[Exercise requirements] The output should be every line below, retyped exactly, with no images.

Stored items
-- Opening Marker --
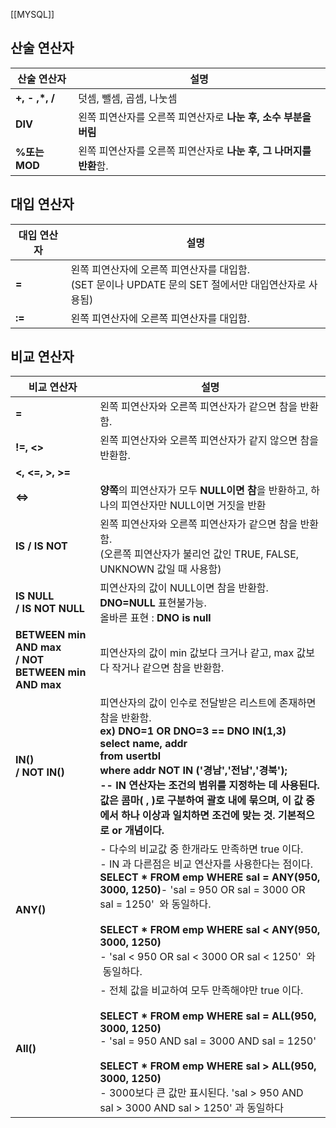 [[MYSQL]]
## **산술 연산자**

| 산술 연산자         | 설명                                           |
| -------------- | -------------------------------------------- |
| **+, - ,*, /** | 덧셈, 뺄셈, 곱셈, 나눗셈                              |
| **DIV**        | 왼쪽 피연산자를 오른쪽 피연산자로 **나눈 후,** **소수 부분을 버림**   |
| **%또는 MOD**    | 왼쪽 피연산자를 오른쪽 피연산자로 **나눈 후, 그** **나머지를 반환**함. |

## **대입 연산자**

| **대입 연산자** | **설명**                                                             |
| ---------- | ------------------------------------------------------------------ |
| **=**      | 왼쪽 피연산자에 오른쪽 피연산자를 대입함.<br>(SET 문이나 UPDATE 문의 SET 절에서만 대입연산자로 사용됨) |
| **:=**     | 왼쪽 피연산자에 오른쪽 피연산자를 대입함.                                            |


## **비교 연산자**

| **비교 연산자**                                                 | **설명**                                                                                                                                                                                                                                                                                                      |
| ---------------------------------------------------------- | ----------------------------------------------------------------------------------------------------------------------------------------------------------------------------------------------------------------------------------------------------------------------------------------------------------- |
| **=**                                                      | 왼쪽 피연산자와 오른쪽 피연산자가 같으면 참을 반환함.                                                                                                                                                                                                                                                                              |
| **!=, <>**                                                 | 왼쪽 피연산자와 오른쪽 피연산자가 같지 않으면 참을 반환함.                                                                                                                                                                                                                                                                           |
| **<, <=, >, >=**                                           |                                                                                                                                                                                                                                                                                                             |
| **<=>**                                                    | **양쪽**의 피연산자가 모두 **NULL이면 참**을 반환하고, 하나의 피연산자만 NULL이면 거짓을 반환                                                                                                                                                                                                                                                |
| **IS**  **/ IS NOT**                                       | 왼쪽 피연산자와 오른쪽 피연산자가 같으면 참을 반환함.  <br>(오른쪽 피연산자가 불리언 값인 TRUE, FALSE, UNKNOWN 값일 때 사용함)                                                                                                                                                                                                                        |
| **IS NULL**  <br>**/ IS NOT NULL**                         | 피연산자의 값이 NULL이면 참을 반환함.<br>**DNO=NULL** 표현불가능.   <br>올바른 표현 : **DNO is null**                                                                                                                                                                                                                               |
| **BETWEEN min AND max**  <br>**/ NOT BETWEEN min AND max** | 피연산자의 값이 min 값보다 크거나 같고, max 값보다 작거나 같으면 참을 반환함.                                                                                                                                                                                                                                                            |
| **IN()**   <br>**/ NOT IN()**                              | 피연산자의 값이 인수로 전달받은 리스트에 존재하면 참을 반환함.<br>**ex) DNO=1 OR DNO=3 ==** **DNO IN(1,3)**  **​** <br>**select name, addr**   <br>**from usertbl**  <br>**where **addr NOT IN** ('경남','전남','경북');**  <br>**-- IN 연산자는 조건의 범위를 지정하는 데 사용된다. 값은 콤마( , )로 구분하여 괄호 내에 묶으며, 이 값 중에서 하나 이상과 일치하면 조건에 맞는 것. 기본적으로 or 개념이다.** |
| ****ANY()****                                              | - 다수의 비교값 중 한개라도 만족하면 true 이다.  <br>- IN 과 다른점은 비교 연산자를 사용한다는 점이다.<br>**SELECT * FROM emp WHERE sal = ANY(950, 3000, 1250)**- 'sal = 950 OR sal = 3000 OR sal = 1250'  와 동일하다.   <br>  <br>**SELECT * FROM emp WHERE sal < ANY(950, 3000, 1250)**  <br>- 'sal < 950 OR sal < 3000 OR sal < 1250'  와  동일하다.  |
| **All()**                                                  | - 전체 값을 비교하여 모두 만족해야만 true 이다.  <br>  <br>**SELECT * FROM emp WHERE sal = ALL(950, 3000, 1250)**  <br>- 'sal = 950 AND sal = 3000 AND sal = 1250'   <br>  <br>**SELECT * FROM emp WHERE sal > ALL(950, 3000, 1250)**  <br>- 3000보다 큰 값만 표시된다. 'sal > 950 AND sal > 3000 AND sal > 1250' 과 동일하다              |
-- Closing Marker --
[Answer to the exercise]
 [[MYSQL]]
## **산술 연산자**

| 산술 연산자         | 설명                                           |
| -------------- | -------------------------------------------- |
| **+, - ,*, /** | 덧셈, 뺄셈, 곱셈, 나눗셈                              |
| **DIV**        | 왼쪽 피연산자를 오른쪽 피연산자로 **나눈 후,** **소수 부분을 버림**   |
| **%또는 MOD**    | 왼쪽 피연산자를 오른쪽 피연산자로 **나눈 후, 그** **나머지를 반환**함. |

## **대입 연산자**

| **대입 연산자** | **설명**                                                             |
| ---------- | ------------------------------------------------------------------ |
| **=**      | 왼쪽 피연산자에 오른쪽 피연산자를 대입함.<br>(SET 문이나 UPDATE 문의 SET 절에서만 대입연산자로 사용됨) |
| **:=**     | 왼쪽 피연산자에 오른쪽 피연산자를 대입함.                                            |


## **비교 연산자**

| **비교 연산자**                                                 | **설명**                                                                                                                                                                                                                                                                                                      |
| ---------------------------------------------------------- | ----------------------------------------------------------------------------------------------------------------------------------------------------------------------------------------------------------------------------------------------------------------------------------------------------------- |
| **=**                                                      | 왼쪽 피연산자와 오른쪽 피연산자가 같으면 참을 반환함.                                                                                                                                                                                                                                                                              |
| **!=, <>**                                                 | 왼쪽 피연산자와 오른쪽 피연산자가 같지 않으면 참을 반환함.                                                                                                                                                                                                                                                                           |
| **<, <=, >, >=**                                           |                                                                                                                                                                                                                                                                                                             |
| **<=>**                                                    | **양쪽**의 피연산자가 모두 **NULL이면 참**을 반환하고, 하나의 피연산자만 NULL이면 거짓을 반환                                                                                                                                                                                                                                                |
| **IS**  **/ IS NOT**                                       | 왼쪽 피연산자와 오른쪽 피연산자가 같으면 참을 반환함.  <br>(오른쪽 피연산자가 불리언 값인 TRUE, FALSE, UNKNOWN 값일 때 사용함)                                                                                                                                                                                                                        |
| **IS NULL**  <br>**/ IS NOT NULL**                         | 피연산자의 값이 NULL이면 참을 반환함.<br>**DNO=NULL** 표현불가능.   <br>올바른 표현 : **DNO is null**                                                                                                                                                                                                                               |
| **BETWEEN min AND max**  <br>**/ NOT BETWEEN min AND max** | 피연산자의 값이 min 값보다 크거나 같고, max 값보다 작거나 같으면 참을 반환함.                                                                                                                                                                                                                                                            |
| **IN()**   <br>**/ NOT IN()**                              | 피연산자의 값이 인수로 전달받은 리스트에 존재하면 참을 반환함.<br>**ex) DNO=1 OR DNO=3 ==** **DNO IN(1,3)**  **​** <br>**select name, addr**   <br>**from usertbl**  <br>**where **addr NOT IN** ('경남','전남','경북');**  <br>**-- IN 연산자는 조건의 범위를 지정하는 데 사용된다. 값은 콤마( , )로 구분하여 괄호 내에 묶으며, 이 값 중에서 하나 이상과 일치하면 조건에 맞는 것. 기본적으로 or 개념이다.** |
| ****ANY()****                                              | - 다수의 비교값 중 한개라도 만족하면 true 이다.  <br>- IN 과 다른점은 비교 연산자를 사용한다는 점이다.<br>**SELECT * FROM emp WHERE sal = ANY(950, 3000, 1250)**- 'sal = 950 OR sal = 3000 OR sal = 1250'  와 동일하다.   <br>  <br>**SELECT * FROM emp WHERE sal < ANY(950, 3000, 1250)**  <br>- 'sal < 950 OR sal < 3000 OR sal < 1250'  와  동일하다.  |
| **All()**                                                  | - 전체 값을 비교하여 모두 만족해야만 true 이다.  <br>  <br>**SELECT * FROM emp WHERE sal = ALL(950, 3000, 1250)**  <br>- 'sal = 950 AND sal = 3000 AND sal = 1250'   <br>  <br>**SELECT * FROM emp WHERE sal > ALL(950, 3000, 1250)**  <br>- 3000보다 큰 값만 표시된다. 'sal > 950 AND sal > 3000 AND sal > 1250' 과 동일하다              |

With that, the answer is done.